Strout escribe sobre las personas. Madre e hija se reencuentran en circunstancias complicadas tras una vida en la que no han estado muy unidas. La madre parece haber tenido serios problemas para mostrar sus sentimientos, para ser cariñosa, para ejercer de madre. La hija arrastra esos pecados, trata de superar el dolor y lucha por recuperar el tiempo perdido. Su amor es tan fuerte como áspero, sus relaciones tan frías como sinceras. Los díalogos pertenecen, muchas veces, a unos extraños. Condenados, eso sí, a entenderse, a quererse.

“¿En qué consiste su trabajo como escritora de ficción?, preguntó el bibliotecario, y ella dijo que su trabajo como escritora de ficción consistía en dar a conocer la condición humana, en contarnos quiénes somos, qué pensamos y qué hacemos”.

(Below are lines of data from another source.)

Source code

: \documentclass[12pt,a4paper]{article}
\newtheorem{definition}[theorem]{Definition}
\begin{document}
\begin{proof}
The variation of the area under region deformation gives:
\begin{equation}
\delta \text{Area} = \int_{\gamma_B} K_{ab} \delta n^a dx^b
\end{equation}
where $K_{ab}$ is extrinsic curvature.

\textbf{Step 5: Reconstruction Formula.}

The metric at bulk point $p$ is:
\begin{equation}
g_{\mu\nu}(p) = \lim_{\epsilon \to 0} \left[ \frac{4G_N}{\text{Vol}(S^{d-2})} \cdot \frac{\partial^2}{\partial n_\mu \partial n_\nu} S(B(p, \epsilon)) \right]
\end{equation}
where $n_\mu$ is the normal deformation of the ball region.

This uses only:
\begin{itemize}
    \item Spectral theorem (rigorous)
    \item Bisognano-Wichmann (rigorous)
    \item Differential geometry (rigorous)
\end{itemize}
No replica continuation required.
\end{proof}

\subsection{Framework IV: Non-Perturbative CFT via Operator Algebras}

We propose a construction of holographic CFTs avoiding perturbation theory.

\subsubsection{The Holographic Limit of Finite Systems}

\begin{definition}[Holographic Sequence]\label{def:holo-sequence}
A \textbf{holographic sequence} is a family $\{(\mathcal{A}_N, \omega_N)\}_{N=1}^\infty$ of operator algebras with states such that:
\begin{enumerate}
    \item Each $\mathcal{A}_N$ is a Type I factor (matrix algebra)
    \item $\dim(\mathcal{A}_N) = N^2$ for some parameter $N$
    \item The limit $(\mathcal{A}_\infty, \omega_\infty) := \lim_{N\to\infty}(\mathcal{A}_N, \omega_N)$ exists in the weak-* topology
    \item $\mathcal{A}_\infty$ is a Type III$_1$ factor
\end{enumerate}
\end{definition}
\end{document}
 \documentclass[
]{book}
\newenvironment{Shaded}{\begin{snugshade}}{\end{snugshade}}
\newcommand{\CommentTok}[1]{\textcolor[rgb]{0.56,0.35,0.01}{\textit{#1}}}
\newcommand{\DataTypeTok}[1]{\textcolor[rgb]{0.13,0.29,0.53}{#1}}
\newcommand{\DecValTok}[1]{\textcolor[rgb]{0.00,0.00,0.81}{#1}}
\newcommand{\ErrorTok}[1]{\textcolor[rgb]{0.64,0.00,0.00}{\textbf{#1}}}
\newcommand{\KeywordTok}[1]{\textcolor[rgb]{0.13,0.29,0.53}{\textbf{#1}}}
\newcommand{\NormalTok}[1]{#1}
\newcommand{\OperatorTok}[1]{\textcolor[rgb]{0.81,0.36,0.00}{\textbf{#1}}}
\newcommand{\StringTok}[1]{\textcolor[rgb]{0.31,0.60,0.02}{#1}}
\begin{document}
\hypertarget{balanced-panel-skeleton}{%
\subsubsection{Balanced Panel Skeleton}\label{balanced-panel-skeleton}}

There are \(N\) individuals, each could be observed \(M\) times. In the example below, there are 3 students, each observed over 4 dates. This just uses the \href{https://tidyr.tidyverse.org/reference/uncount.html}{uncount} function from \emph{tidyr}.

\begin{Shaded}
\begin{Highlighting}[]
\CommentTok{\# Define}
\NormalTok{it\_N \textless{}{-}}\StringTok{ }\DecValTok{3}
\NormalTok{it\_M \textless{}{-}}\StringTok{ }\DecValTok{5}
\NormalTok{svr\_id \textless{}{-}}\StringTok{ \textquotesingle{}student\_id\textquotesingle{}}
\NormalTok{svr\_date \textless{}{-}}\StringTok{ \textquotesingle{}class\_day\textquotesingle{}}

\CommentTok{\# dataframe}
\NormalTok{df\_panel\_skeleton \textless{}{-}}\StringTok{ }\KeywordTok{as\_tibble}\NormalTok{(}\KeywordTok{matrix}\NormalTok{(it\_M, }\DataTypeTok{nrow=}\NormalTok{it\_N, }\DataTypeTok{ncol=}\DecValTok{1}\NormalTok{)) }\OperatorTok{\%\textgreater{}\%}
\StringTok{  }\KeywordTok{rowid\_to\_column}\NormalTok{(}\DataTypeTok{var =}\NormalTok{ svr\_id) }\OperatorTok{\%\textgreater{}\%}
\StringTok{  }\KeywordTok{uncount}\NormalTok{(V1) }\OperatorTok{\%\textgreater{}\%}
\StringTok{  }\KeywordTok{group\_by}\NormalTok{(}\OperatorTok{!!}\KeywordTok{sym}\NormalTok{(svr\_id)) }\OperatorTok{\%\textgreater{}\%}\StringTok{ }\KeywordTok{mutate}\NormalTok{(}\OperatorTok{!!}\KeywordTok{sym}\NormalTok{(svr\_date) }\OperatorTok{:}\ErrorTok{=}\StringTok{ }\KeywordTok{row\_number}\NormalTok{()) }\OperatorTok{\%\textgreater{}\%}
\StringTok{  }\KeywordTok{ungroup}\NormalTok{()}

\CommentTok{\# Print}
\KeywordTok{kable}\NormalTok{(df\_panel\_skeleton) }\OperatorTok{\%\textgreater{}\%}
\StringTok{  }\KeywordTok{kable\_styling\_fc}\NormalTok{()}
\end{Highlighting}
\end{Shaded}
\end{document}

“Esta también es una historia de Nueva York”, escribe Strout en un momento, como de pasada. Y es cierto. También es una historia sobre la Gran Manzana. Pero sobre todo es una pequeña gran historia sobre la capacidad de redención, el poder sobrenatural de la sangre, la fuerza cicatrizante del paso del tiempo y la necesidad ineludible de comprender, aceptar y perdonar.